Transcribe the lines exactly, beginning with the one that contains "[Click here to" and ending with the final line of the records. Do not transcribe pictures.

### DATA FOR THE TASK
:::::
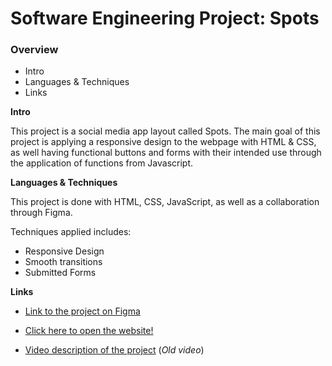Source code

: # Software Engineering Project: Spots

### Overview

-   Intro
-   Languages & Techniques
-   Links

**Intro**

This project is a social media app layout called Spots. The main goal of this project is applying a responsive design to the webpage with HTML & CSS, as well having functional buttons and forms with their intended use through the application of functions from Javascript.

**Languages & Techniques**

This project is done with HTML, CSS, JavaScript, as well as a collaboration through Figma.

Techniques applied includes:

-   Responsive Design
-   Smooth transitions
-   Submitted Forms

**Links**

-   [Link to the project on Figma](https://www.figma.com/file/BBNm2bC3lj8QQMHlnqRsga/Sprint-3-Project-%E2%80%94-Spots?type=design&node-id=2%3A60&mode=design&t=afgNFybdorZO6cQo-1)

-   [Click here to open the website!](https://reondaze-a.github.io/se_project_spots/)

-   [Video description of the project](https://drive.google.com/file/d/1tSJYw57G9SB7v26zIrl1sr2xu90qMuGv/view?usp=sharing) (_Old video_)
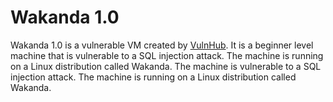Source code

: # Wakanda 1.0

Wakanda 1.0 is a vulnerable VM created by [VulnHub](https://www.vulnhub.com/entry/wakanda-10,250/). It is a beginner level machine that is vulnerable to a SQL injection attack. The machine is running on a Linux distribution called Wakanda. The machine is vulnerable to a SQL injection attack. The machine is running on a Linux distribution called Wakanda.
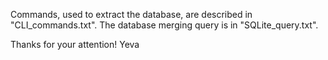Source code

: Commands, used to extract the database, are described in "CLI_commands.txt".
The database merging query is in "SQLite_query.txt".

Thanks for your attention!
Yeva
:::::
### ANSWER BELOW
-   [Click here to open the website!](https://reondaze-a.github.io/se_project_spots/)

-   [Video description of the project](https://drive.google.com/file/d/1tSJYw57G9SB7v26zIrl1sr2xu90qMuGv/view?usp=sharing) (_Old video_)
Source code

: # Wakanda 1.0

Wakanda 1.0 is a vulnerable VM created by [VulnHub](https://www.vulnhub.com/entry/wakanda-10,250/). It is a beginner level machine that is vulnerable to a SQL injection attack. The machine is running on a Linux distribution called Wakanda. The machine is vulnerable to a SQL injection attack. The machine is running on a Linux distribution called Wakanda.
Source code

: Commands, used to extract the database, are described in "CLI_commands.txt".
The database merging query is in "SQLite_query.txt".

Thanks for your attention!
Yeva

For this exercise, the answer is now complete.